Exercise instructions —
Would you mind restating all of the records word for word, skipping the pictures?

The records —
____
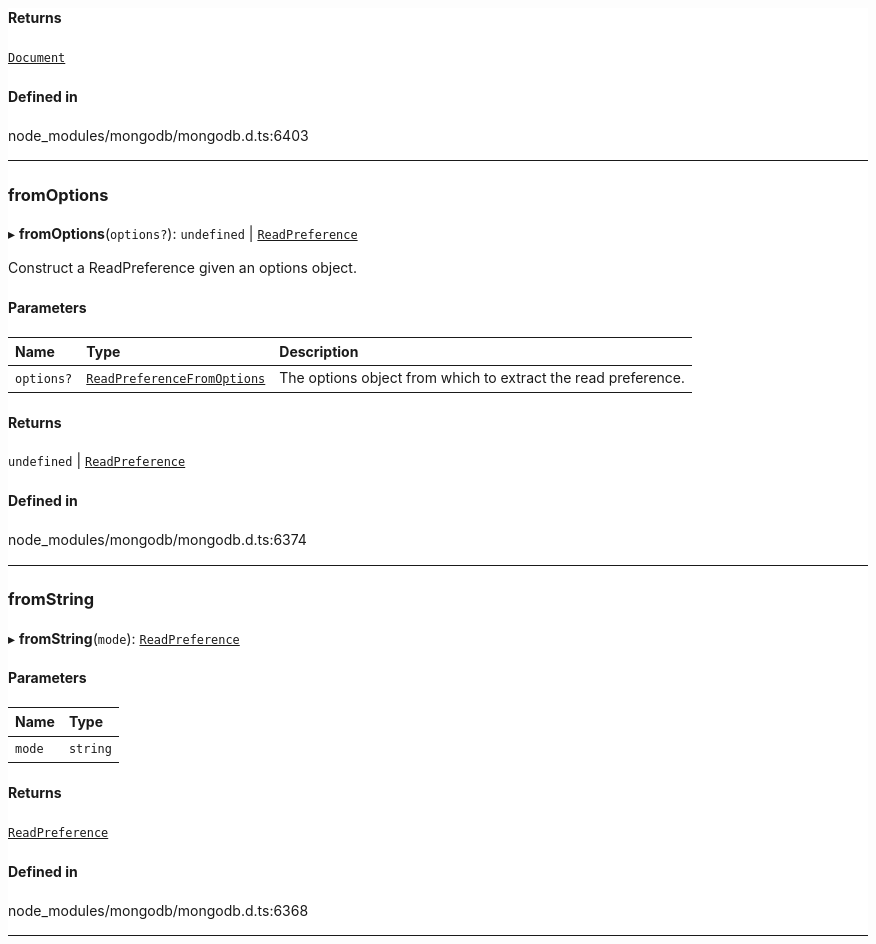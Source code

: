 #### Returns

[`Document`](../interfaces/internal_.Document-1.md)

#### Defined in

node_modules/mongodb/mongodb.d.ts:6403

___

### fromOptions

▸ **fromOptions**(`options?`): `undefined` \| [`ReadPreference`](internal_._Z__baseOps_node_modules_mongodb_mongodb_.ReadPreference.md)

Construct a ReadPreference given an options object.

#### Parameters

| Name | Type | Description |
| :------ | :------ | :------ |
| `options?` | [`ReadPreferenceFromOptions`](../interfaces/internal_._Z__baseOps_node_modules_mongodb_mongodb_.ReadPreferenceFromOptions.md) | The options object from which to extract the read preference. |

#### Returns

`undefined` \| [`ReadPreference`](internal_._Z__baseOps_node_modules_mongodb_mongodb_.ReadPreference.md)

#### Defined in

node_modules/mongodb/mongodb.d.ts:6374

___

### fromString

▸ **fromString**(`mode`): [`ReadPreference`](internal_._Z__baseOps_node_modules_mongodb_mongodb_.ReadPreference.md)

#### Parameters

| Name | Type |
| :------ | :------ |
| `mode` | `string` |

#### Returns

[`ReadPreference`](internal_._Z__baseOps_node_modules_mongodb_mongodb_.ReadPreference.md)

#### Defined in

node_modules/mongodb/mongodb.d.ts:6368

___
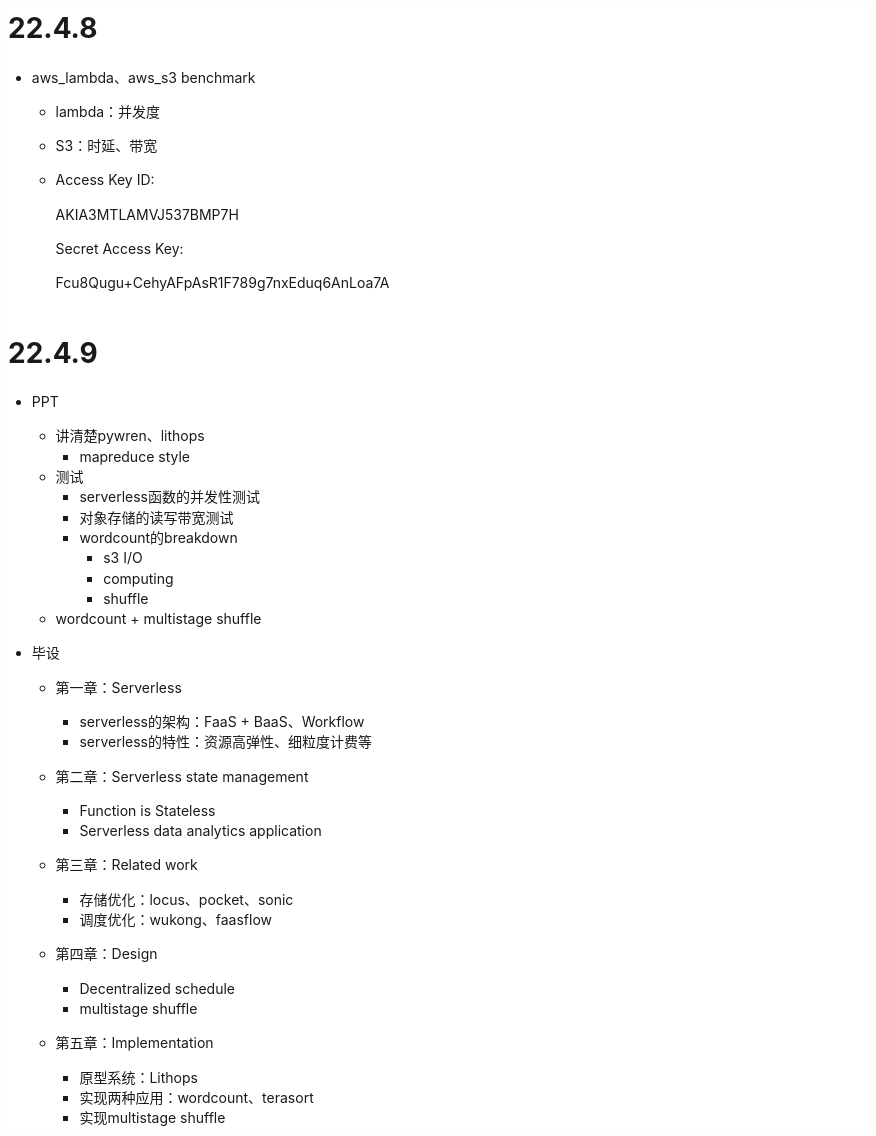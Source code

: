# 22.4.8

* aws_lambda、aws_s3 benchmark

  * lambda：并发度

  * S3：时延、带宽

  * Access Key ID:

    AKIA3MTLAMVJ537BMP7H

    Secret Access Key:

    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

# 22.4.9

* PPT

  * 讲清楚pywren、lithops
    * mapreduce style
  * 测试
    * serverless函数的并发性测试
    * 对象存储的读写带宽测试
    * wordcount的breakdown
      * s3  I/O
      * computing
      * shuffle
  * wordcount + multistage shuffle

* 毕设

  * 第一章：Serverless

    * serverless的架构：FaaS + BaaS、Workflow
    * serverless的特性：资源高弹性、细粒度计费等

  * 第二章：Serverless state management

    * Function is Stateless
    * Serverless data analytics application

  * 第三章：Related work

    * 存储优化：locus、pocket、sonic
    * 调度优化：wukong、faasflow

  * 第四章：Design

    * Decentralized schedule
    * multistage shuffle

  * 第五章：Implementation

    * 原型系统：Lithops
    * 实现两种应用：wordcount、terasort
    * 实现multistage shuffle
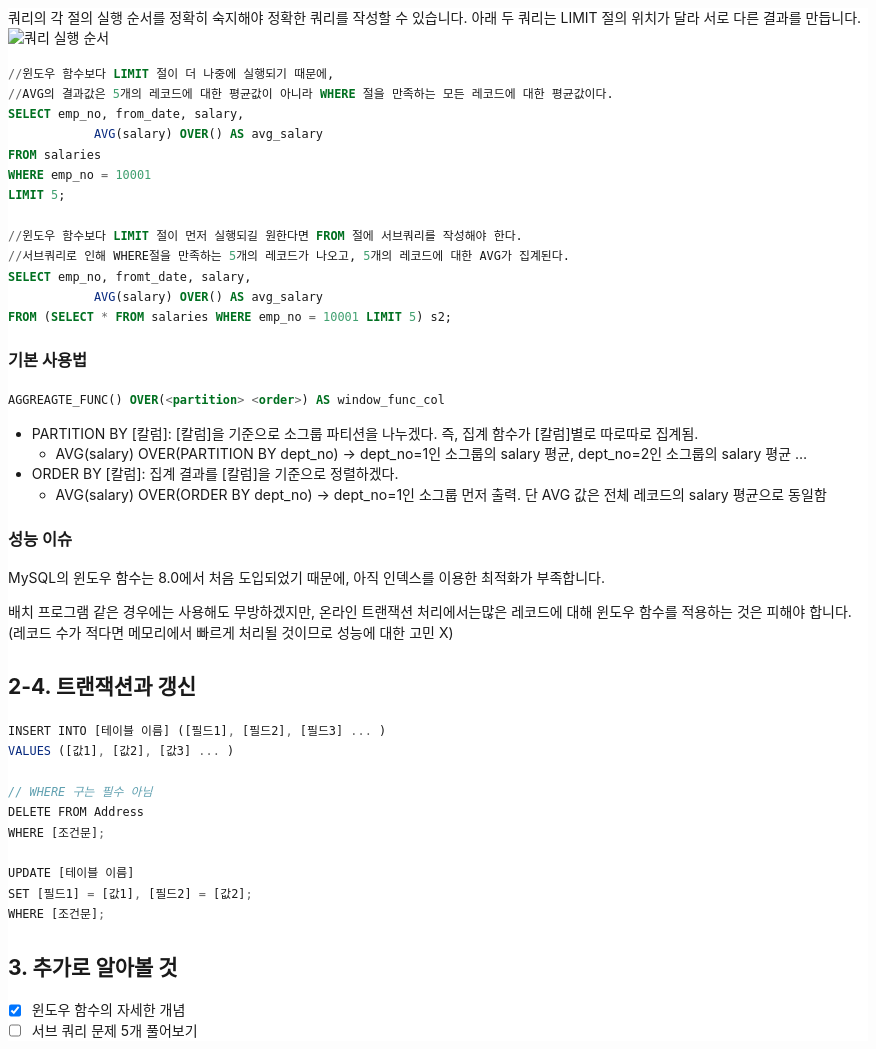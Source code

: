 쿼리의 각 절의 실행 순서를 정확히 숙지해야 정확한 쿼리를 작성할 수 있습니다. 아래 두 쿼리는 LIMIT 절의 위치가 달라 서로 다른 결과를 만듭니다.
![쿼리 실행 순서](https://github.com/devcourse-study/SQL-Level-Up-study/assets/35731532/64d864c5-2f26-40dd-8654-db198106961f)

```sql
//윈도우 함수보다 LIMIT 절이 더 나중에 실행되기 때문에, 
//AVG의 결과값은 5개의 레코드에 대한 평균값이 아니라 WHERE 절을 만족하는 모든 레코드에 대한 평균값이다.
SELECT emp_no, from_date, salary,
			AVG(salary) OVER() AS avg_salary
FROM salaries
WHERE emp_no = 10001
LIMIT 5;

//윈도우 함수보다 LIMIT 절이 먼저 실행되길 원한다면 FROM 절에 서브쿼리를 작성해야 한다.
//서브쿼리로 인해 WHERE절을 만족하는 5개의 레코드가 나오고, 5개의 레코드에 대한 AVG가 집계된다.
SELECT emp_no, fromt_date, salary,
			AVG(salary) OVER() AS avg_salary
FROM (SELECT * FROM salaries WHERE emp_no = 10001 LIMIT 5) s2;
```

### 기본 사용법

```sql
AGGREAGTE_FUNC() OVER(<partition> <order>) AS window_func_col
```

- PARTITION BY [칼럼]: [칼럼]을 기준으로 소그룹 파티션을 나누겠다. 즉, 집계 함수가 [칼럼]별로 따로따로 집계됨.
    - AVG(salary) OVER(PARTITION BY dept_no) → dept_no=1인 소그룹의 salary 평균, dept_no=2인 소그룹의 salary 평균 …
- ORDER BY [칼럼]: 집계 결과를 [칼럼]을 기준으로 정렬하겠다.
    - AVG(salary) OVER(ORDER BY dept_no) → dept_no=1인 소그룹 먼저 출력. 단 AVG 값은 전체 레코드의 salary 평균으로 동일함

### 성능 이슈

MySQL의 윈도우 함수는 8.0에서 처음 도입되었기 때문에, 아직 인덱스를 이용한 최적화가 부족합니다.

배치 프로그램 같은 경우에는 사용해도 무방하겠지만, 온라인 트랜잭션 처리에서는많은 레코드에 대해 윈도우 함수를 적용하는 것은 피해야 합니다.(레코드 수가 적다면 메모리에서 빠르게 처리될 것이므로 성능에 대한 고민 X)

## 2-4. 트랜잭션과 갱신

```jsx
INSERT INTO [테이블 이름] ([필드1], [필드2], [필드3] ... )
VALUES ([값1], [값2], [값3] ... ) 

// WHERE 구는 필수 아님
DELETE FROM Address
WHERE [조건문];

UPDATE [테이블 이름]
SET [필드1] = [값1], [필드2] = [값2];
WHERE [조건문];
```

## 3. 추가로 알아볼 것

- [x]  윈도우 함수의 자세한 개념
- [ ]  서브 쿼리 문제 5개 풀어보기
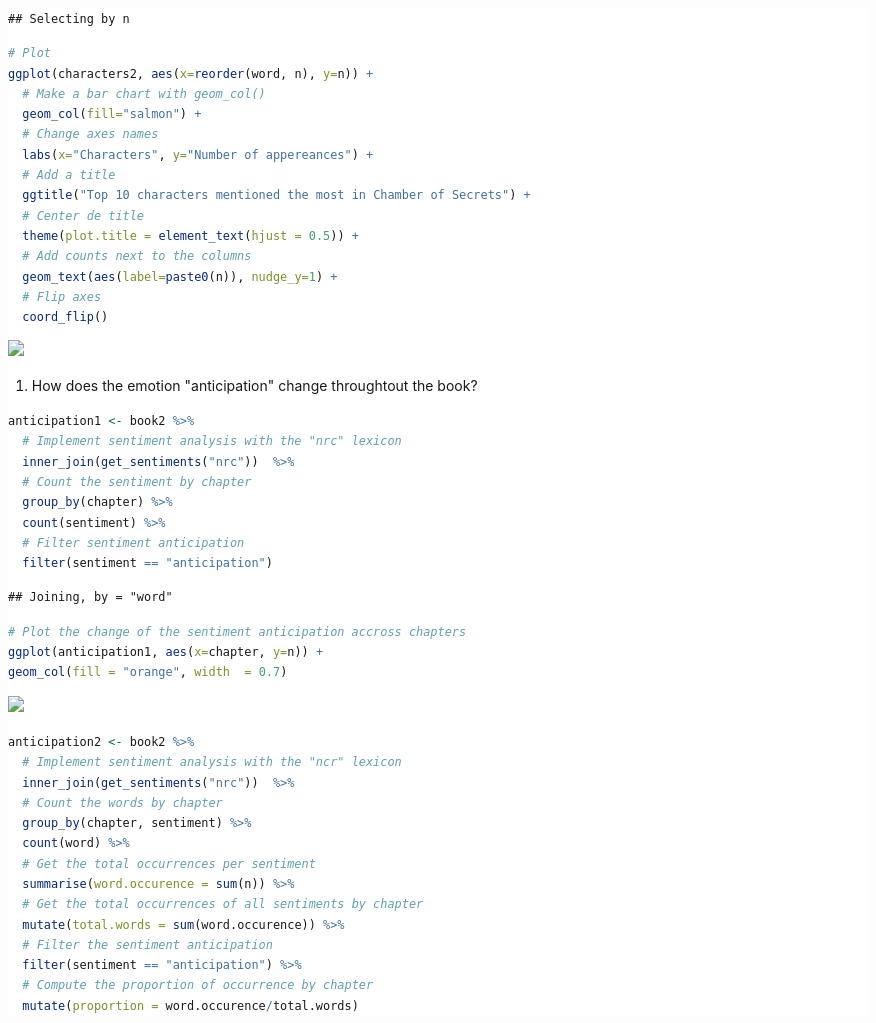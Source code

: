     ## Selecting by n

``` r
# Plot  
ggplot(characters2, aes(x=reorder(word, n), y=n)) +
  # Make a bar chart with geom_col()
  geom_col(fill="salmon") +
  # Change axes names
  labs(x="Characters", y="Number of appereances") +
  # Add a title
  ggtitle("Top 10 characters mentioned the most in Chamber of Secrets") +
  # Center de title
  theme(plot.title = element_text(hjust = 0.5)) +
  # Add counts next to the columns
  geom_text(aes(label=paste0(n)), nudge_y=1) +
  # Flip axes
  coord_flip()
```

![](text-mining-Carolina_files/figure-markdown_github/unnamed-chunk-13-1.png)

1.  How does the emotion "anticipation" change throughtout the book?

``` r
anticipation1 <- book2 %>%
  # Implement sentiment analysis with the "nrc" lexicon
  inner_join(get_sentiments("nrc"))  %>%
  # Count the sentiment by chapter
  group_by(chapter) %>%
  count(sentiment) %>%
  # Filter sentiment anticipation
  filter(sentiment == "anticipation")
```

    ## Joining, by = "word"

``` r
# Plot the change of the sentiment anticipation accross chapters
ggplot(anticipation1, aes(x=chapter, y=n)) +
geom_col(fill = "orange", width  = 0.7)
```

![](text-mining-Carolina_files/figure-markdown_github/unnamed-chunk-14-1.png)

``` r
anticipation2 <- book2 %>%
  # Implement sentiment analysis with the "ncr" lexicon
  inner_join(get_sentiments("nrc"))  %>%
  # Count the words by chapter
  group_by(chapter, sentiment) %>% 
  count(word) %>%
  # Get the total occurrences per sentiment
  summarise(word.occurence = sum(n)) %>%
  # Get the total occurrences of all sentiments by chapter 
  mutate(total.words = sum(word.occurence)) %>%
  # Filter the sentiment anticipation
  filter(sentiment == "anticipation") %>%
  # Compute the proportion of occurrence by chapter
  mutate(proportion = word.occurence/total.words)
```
____
Answer area —
Source code

: #### Returns

[`Document`](../interfaces/internal_.Document-1.md)

#### Defined in

node_modules/mongodb/mongodb.d.ts:6403

___

### fromOptions

▸ **fromOptions**(`options?`): `undefined` \| [`ReadPreference`](internal_._Z__baseOps_node_modules_mongodb_mongodb_.ReadPreference.md)

Construct a ReadPreference given an options object.

#### Parameters

| Name | Type | Description |
| :------ | :------ | :------ |
| `options?` | [`ReadPreferenceFromOptions`](../interfaces/internal_._Z__baseOps_node_modules_mongodb_mongodb_.ReadPreferenceFromOptions.md) | The options object from which to extract the read preference. |

#### Returns

`undefined` \| [`ReadPreference`](internal_._Z__baseOps_node_modules_mongodb_mongodb_.ReadPreference.md)

#### Defined in

node_modules/mongodb/mongodb.d.ts:6374

___

### fromString

▸ **fromString**(`mode`): [`ReadPreference`](internal_._Z__baseOps_node_modules_mongodb_mongodb_.ReadPreference.md)

#### Parameters

| Name | Type |
| :------ | :------ |
| `mode` | `string` |

#### Returns

[`ReadPreference`](internal_._Z__baseOps_node_modules_mongodb_mongodb_.ReadPreference.md)

#### Defined in

node_modules/mongodb/mongodb.d.ts:6368

___
Source code

:# 22.4.8

* aws_lambda、aws_s3 benchmark

  * lambda：并发度

  * S3：时延、带宽

  * Access Key ID:

    AKIA3MTLAMVJ537BMP7H

    Secret Access Key:

    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

# 22.4.9

* PPT

  * 讲清楚pywren、lithops
    * mapreduce style
  * 测试
    * serverless函数的并发性测试
    * 对象存储的读写带宽测试
    * wordcount的breakdown
      * s3  I/O
      * computing
      * shuffle
  * wordcount + multistage shuffle

* 毕设

  * 第一章：Serverless

    * serverless的架构：FaaS + BaaS、Workflow
    * serverless的特性：资源高弹性、细粒度计费等

  * 第二章：Serverless state management

    * Function is Stateless
    * Serverless data analytics application

  * 第三章：Related work

    * 存储优化：locus、pocket、sonic
    * 调度优化：wukong、faasflow

  * 第四章：Design

    * Decentralized schedule
    * multistage shuffle

  * 第五章：Implementation

    * 原型系统：Lithops
    * 实现两种应用：wordcount、terasort
    * 实现multistage shuffle
Source code

: 쿼리의 각 절의 실행 순서를 정확히 숙지해야 정확한 쿼리를 작성할 수 있습니다. 아래 두 쿼리는 LIMIT 절의 위치가 달라 서로 다른 결과를 만듭니다.
![쿼리 실행 순서](https://github.com/devcourse-study/SQL-Level-Up-study/assets/35731532/64d864c5-2f26-40dd-8654-db198106961f)

```sql
//윈도우 함수보다 LIMIT 절이 더 나중에 실행되기 때문에, 
//AVG의 결과값은 5개의 레코드에 대한 평균값이 아니라 WHERE 절을 만족하는 모든 레코드에 대한 평균값이다.
SELECT emp_no, from_date, salary,
			AVG(salary) OVER() AS avg_salary
FROM salaries
WHERE emp_no = 10001
LIMIT 5;

//윈도우 함수보다 LIMIT 절이 먼저 실행되길 원한다면 FROM 절에 서브쿼리를 작성해야 한다.
//서브쿼리로 인해 WHERE절을 만족하는 5개의 레코드가 나오고, 5개의 레코드에 대한 AVG가 집계된다.
SELECT emp_no, fromt_date, salary,
			AVG(salary) OVER() AS avg_salary
FROM (SELECT * FROM salaries WHERE emp_no = 10001 LIMIT 5) s2;
```

### 기본 사용법

```sql
AGGREAGTE_FUNC() OVER(<partition> <order>) AS window_func_col
```

- PARTITION BY [칼럼]: [칼럼]을 기준으로 소그룹 파티션을 나누겠다. 즉, 집계 함수가 [칼럼]별로 따로따로 집계됨.
    - AVG(salary) OVER(PARTITION BY dept_no) → dept_no=1인 소그룹의 salary 평균, dept_no=2인 소그룹의 salary 평균 …
- ORDER BY [칼럼]: 집계 결과를 [칼럼]을 기준으로 정렬하겠다.
    - AVG(salary) OVER(ORDER BY dept_no) → dept_no=1인 소그룹 먼저 출력. 단 AVG 값은 전체 레코드의 salary 평균으로 동일함

### 성능 이슈

MySQL의 윈도우 함수는 8.0에서 처음 도입되었기 때문에, 아직 인덱스를 이용한 최적화가 부족합니다.

배치 프로그램 같은 경우에는 사용해도 무방하겠지만, 온라인 트랜잭션 처리에서는많은 레코드에 대해 윈도우 함수를 적용하는 것은 피해야 합니다.(레코드 수가 적다면 메모리에서 빠르게 처리될 것이므로 성능에 대한 고민 X)

## 2-4. 트랜잭션과 갱신

```jsx
INSERT INTO [테이블 이름] ([필드1], [필드2], [필드3] ... )
VALUES ([값1], [값2], [값3] ... ) 

// WHERE 구는 필수 아님
DELETE FROM Address
WHERE [조건문];

UPDATE [테이블 이름]
SET [필드1] = [값1], [필드2] = [값2];
WHERE [조건문];
```

## 3. 추가로 알아볼 것

- [x]  윈도우 함수의 자세한 개념
- [ ]  서브 쿼리 문제 5개 풀어보기
Source code

:     ## Selecting by n

``` r
# Plot  
ggplot(characters2, aes(x=reorder(word, n), y=n)) +
  # Make a bar chart with geom_col()
  geom_col(fill="salmon") +
  # Change axes names
  labs(x="Characters", y="Number of appereances") +
  # Add a title
  ggtitle("Top 10 characters mentioned the most in Chamber of Secrets") +
  # Center de title
  theme(plot.title = element_text(hjust = 0.5)) +
  # Add counts next to the columns
  geom_text(aes(label=paste0(n)), nudge_y=1) +
  # Flip axes
  coord_flip()
```

![](text-mining-Carolina_files/figure-markdown_github/unnamed-chunk-13-1.png)

1.  How does the emotion "anticipation" change throughtout the book?

``` r
anticipation1 <- book2 %>%
  # Implement sentiment analysis with the "nrc" lexicon
  inner_join(get_sentiments("nrc"))  %>%
  # Count the sentiment by chapter
  group_by(chapter) %>%
  count(sentiment) %>%
  # Filter sentiment anticipation
  filter(sentiment == "anticipation")
```

    ## Joining, by = "word"

``` r
# Plot the change of the sentiment anticipation accross chapters
ggplot(anticipation1, aes(x=chapter, y=n)) +
geom_col(fill = "orange", width  = 0.7)
```

![](text-mining-Carolina_files/figure-markdown_github/unnamed-chunk-14-1.png)

``` r
anticipation2 <- book2 %>%
  # Implement sentiment analysis with the "ncr" lexicon
  inner_join(get_sentiments("nrc"))  %>%
  # Count the words by chapter
  group_by(chapter, sentiment) %>% 
  count(word) %>%
  # Get the total occurrences per sentiment
  summarise(word.occurence = sum(n)) %>%
  # Get the total occurrences of all sentiments by chapter 
  mutate(total.words = sum(word.occurence)) %>%
  # Filter the sentiment anticipation
  filter(sentiment == "anticipation") %>%
  # Compute the proportion of occurrence by chapter
  mutate(proportion = word.occurence/total.words)
```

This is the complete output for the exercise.